(Data extracted from a collection)
────────

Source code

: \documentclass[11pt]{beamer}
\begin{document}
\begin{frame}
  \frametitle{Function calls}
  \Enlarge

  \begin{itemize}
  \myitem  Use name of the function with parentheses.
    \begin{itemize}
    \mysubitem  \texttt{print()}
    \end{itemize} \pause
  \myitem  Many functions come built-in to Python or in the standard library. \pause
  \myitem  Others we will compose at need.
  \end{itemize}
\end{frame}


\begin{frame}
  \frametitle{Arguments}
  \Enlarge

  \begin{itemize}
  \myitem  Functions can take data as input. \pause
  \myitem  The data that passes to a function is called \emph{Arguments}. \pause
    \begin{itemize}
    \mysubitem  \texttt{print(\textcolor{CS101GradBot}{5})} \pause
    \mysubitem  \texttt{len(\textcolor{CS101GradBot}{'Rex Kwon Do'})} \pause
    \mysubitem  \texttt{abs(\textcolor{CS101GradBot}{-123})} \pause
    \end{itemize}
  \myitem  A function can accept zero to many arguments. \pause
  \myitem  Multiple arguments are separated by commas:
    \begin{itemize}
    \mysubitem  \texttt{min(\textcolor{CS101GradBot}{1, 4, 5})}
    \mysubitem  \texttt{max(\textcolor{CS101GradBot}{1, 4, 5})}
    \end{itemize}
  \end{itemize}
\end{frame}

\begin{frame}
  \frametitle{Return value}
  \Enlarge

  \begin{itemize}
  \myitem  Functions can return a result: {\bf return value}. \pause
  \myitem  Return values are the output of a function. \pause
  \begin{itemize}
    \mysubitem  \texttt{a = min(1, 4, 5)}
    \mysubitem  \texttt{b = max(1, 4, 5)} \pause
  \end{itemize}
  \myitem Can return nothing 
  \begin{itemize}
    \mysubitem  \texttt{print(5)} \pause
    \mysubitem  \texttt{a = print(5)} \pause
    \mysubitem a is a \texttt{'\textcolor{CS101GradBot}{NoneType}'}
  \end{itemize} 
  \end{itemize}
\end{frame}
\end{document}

────────

Instructions for the task. Read through the data and copy every line where "mysubitem" shows up.

Answer to the exercise.
    \mysubitem  \texttt{print()}
    \mysubitem  \texttt{print(\textcolor{CS101GradBot}{5})} \pause
    \mysubitem  \texttt{len(\textcolor{CS101GradBot}{'Rex Kwon Do'})} \pause
    \mysubitem  \texttt{abs(\textcolor{CS101GradBot}{-123})} \pause
    \mysubitem  \texttt{min(\textcolor{CS101GradBot}{1, 4, 5})}
    \mysubitem  \texttt{max(\textcolor{CS101GradBot}{1, 4, 5})}
    \mysubitem  \texttt{a = min(1, 4, 5)}
    \mysubitem  \texttt{b = max(1, 4, 5)} \pause
    \mysubitem  \texttt{print(5)} \pause
    \mysubitem  \texttt{a = print(5)} \pause
    \mysubitem a is a \texttt{'\textcolor{CS101GradBot}{NoneType}'}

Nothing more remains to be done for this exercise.